■ **Work to complete**:
Out of the listing below, copy every line that carries the string "sPath".

■ **Given records**:
• • • • • • •
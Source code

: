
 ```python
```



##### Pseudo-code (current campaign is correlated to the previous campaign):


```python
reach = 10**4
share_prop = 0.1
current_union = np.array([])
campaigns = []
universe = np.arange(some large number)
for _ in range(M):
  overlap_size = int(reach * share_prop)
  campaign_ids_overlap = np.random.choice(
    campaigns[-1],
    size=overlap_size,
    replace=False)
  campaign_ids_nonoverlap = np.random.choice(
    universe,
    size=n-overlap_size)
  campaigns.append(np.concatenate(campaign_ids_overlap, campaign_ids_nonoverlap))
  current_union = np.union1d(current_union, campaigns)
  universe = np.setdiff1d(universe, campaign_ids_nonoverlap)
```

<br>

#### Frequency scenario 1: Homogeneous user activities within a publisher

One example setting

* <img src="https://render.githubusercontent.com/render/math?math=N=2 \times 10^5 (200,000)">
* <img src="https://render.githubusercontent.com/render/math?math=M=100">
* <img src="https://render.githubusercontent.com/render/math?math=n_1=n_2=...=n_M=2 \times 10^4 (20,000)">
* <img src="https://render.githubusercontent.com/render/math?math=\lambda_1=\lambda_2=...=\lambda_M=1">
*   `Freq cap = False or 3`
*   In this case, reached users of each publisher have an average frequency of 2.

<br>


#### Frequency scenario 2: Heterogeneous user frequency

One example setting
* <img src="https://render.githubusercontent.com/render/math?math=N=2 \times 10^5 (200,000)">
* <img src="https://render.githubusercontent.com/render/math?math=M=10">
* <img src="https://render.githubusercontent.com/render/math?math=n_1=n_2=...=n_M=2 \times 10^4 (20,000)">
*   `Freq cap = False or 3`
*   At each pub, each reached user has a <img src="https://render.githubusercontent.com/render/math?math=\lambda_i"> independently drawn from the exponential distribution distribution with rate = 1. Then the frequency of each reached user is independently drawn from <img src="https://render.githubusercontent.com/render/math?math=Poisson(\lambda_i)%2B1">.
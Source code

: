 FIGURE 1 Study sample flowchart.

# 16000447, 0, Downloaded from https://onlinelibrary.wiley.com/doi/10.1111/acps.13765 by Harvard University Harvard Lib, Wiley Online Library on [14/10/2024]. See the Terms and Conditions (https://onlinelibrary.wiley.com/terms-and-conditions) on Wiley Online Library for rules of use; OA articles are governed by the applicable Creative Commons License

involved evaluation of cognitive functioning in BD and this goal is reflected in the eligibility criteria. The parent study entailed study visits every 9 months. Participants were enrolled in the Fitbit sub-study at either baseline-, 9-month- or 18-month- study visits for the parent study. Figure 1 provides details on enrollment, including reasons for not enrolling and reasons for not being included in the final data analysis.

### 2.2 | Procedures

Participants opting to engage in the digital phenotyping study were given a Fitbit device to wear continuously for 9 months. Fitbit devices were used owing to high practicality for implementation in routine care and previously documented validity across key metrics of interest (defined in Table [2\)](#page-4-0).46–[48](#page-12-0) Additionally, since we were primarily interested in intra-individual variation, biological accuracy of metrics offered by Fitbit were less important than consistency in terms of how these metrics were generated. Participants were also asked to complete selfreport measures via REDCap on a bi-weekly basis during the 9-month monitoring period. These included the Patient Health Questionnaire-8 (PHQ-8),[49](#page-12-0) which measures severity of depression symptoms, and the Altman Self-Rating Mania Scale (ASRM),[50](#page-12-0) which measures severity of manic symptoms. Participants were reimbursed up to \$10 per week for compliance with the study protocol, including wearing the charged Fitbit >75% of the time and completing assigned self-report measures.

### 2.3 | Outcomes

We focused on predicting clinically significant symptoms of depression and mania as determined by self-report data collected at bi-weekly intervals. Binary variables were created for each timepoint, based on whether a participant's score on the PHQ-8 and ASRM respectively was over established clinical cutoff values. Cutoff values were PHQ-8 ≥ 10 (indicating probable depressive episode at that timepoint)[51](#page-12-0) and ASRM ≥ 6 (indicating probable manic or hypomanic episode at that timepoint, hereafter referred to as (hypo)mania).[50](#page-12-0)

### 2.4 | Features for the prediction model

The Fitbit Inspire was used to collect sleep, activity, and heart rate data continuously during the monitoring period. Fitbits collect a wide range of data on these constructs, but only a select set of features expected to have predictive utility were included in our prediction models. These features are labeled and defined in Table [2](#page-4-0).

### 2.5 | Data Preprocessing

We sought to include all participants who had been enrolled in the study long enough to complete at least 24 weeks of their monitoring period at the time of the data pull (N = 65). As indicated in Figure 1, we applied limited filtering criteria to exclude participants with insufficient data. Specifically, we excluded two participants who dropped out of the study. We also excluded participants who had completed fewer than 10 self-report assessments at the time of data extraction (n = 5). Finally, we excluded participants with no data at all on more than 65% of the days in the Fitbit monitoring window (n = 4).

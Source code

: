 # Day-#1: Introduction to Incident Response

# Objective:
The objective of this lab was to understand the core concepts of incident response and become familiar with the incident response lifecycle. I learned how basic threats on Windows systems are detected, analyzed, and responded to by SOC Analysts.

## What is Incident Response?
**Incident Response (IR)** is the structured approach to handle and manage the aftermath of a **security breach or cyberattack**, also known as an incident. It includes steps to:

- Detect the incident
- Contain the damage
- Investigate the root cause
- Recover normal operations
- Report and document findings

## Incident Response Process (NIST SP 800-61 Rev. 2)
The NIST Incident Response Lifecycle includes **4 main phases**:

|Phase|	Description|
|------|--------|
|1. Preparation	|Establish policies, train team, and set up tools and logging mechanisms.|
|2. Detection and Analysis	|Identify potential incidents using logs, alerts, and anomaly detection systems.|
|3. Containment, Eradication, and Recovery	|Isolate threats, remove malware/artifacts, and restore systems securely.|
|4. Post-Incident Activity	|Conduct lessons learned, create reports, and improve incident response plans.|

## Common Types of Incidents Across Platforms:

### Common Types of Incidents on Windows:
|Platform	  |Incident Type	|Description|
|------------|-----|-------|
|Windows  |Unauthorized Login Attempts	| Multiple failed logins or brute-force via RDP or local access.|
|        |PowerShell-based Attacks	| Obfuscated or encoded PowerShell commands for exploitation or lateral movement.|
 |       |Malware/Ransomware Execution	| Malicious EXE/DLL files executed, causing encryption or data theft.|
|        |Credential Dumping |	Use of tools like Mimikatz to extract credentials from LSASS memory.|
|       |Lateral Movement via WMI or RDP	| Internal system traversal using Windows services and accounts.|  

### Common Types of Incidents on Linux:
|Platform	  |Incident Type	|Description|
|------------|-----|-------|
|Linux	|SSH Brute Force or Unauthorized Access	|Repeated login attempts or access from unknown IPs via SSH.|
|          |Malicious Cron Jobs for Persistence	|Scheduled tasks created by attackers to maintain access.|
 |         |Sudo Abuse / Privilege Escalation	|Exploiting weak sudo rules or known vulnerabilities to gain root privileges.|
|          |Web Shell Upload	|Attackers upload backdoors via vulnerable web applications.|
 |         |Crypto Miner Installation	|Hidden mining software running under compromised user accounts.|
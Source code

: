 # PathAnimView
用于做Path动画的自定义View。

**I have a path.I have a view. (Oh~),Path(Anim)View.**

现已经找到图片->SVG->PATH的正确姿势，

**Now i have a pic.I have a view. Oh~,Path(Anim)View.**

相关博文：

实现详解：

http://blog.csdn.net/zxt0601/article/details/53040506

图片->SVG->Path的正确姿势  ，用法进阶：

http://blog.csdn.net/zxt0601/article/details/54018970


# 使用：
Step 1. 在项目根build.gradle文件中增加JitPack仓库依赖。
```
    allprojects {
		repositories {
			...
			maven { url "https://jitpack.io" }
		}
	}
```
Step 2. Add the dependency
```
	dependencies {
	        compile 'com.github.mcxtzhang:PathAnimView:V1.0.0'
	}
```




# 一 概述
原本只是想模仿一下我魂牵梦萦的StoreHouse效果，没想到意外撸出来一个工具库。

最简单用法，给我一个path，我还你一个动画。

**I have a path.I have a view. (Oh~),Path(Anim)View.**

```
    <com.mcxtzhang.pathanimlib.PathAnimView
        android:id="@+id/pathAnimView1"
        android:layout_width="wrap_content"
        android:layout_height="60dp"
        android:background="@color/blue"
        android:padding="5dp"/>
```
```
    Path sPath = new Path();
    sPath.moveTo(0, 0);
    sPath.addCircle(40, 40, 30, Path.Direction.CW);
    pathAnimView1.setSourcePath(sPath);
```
• • • • • • •
■ **Response to the task**:
    Path sPath = new Path();
    sPath.moveTo(0, 0);
    sPath.addCircle(40, 40, 30, Path.Direction.CW);
    pathAnimView1.setSourcePath(sPath);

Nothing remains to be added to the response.